• **Action item**
Identify all lines below that hold "icons" and collect them.

---------- Data extract

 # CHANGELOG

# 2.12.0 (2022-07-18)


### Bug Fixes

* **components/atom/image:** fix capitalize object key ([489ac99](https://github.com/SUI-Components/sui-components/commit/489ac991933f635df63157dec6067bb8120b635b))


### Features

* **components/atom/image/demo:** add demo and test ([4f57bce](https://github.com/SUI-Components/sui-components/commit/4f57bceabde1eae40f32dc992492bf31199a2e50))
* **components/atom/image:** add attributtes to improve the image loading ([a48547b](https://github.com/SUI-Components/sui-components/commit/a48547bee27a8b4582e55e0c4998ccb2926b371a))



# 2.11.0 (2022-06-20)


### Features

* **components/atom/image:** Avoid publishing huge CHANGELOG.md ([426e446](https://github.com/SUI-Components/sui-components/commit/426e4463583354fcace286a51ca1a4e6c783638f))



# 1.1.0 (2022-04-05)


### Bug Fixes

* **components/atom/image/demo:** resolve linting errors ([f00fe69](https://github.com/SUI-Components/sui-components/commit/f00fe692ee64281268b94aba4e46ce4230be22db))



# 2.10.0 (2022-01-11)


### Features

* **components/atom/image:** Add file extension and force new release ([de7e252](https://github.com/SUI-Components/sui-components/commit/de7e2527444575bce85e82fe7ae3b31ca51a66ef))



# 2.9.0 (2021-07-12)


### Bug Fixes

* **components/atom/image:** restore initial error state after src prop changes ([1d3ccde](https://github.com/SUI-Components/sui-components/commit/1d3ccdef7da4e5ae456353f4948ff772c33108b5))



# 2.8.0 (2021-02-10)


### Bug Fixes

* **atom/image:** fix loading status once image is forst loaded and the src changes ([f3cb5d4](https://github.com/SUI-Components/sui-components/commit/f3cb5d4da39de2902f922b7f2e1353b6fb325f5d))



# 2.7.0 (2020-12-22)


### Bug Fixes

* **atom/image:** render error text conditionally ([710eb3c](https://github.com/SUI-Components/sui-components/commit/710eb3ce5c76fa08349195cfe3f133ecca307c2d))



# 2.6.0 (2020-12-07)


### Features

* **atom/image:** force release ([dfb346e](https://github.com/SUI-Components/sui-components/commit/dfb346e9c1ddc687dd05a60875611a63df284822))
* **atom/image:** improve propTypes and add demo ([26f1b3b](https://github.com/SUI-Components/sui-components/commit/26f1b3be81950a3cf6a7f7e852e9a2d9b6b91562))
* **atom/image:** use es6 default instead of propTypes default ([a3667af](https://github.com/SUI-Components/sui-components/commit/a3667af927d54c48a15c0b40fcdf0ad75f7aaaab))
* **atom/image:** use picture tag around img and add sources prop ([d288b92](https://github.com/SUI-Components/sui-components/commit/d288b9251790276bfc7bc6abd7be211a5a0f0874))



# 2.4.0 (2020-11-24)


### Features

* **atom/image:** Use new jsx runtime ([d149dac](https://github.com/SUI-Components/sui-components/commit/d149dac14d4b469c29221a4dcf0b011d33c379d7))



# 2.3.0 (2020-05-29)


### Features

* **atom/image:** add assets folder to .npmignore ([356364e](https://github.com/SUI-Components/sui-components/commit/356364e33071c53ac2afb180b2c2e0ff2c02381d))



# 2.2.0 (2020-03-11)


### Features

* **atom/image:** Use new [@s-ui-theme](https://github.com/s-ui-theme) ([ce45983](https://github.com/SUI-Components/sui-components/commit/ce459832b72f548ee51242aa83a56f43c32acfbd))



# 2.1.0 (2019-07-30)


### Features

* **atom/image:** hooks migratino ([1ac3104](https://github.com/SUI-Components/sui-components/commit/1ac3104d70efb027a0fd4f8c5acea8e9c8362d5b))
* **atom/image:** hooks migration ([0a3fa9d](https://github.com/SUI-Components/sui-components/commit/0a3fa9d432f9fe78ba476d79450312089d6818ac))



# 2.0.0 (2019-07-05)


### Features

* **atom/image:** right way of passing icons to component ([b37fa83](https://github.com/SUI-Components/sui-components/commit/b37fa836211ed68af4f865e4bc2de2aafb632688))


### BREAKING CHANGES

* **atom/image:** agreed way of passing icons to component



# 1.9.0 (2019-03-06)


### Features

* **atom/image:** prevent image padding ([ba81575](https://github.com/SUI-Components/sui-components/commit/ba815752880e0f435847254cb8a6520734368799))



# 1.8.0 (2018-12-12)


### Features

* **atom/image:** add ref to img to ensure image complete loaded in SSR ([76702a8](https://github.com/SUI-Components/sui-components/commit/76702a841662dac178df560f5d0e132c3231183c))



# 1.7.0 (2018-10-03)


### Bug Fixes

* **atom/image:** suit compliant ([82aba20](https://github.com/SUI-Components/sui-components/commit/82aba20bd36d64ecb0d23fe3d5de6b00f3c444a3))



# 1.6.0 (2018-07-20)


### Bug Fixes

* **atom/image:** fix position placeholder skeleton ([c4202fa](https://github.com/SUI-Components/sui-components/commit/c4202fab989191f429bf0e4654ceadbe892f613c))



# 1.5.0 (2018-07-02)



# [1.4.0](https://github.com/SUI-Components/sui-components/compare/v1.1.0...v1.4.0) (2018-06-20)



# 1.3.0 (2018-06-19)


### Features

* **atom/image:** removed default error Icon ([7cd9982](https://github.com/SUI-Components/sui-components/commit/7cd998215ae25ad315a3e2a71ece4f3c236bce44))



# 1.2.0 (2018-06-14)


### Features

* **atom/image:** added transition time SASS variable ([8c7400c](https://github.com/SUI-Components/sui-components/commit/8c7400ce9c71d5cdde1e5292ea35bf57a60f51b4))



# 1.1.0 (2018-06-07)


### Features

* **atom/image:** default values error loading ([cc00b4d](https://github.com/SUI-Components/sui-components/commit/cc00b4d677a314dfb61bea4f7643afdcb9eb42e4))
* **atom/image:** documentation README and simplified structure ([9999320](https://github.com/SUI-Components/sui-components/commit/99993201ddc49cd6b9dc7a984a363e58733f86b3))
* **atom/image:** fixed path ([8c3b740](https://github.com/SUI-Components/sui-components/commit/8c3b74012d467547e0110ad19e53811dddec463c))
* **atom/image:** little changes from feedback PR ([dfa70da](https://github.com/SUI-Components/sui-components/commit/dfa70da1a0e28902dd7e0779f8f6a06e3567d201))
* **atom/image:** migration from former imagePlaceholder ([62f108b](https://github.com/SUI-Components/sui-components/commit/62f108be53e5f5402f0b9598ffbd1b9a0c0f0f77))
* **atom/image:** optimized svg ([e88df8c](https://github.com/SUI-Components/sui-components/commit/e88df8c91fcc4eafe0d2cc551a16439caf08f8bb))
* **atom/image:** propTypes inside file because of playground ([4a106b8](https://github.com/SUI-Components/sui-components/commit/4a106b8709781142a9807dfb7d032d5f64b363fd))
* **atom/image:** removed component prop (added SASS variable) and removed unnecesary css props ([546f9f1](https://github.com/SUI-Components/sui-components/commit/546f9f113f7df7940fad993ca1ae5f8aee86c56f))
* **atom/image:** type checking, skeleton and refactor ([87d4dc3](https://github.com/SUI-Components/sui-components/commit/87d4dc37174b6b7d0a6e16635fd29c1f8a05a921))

--------------------

• **Response below**
* **atom/image:** right way of passing icons to component ([b37fa83](https://github.com/SUI-Components/sui-components/commit/b37fa836211ed68af4f865e4bc2de2aafb632688))
* **atom/image:** agreed way of passing icons to component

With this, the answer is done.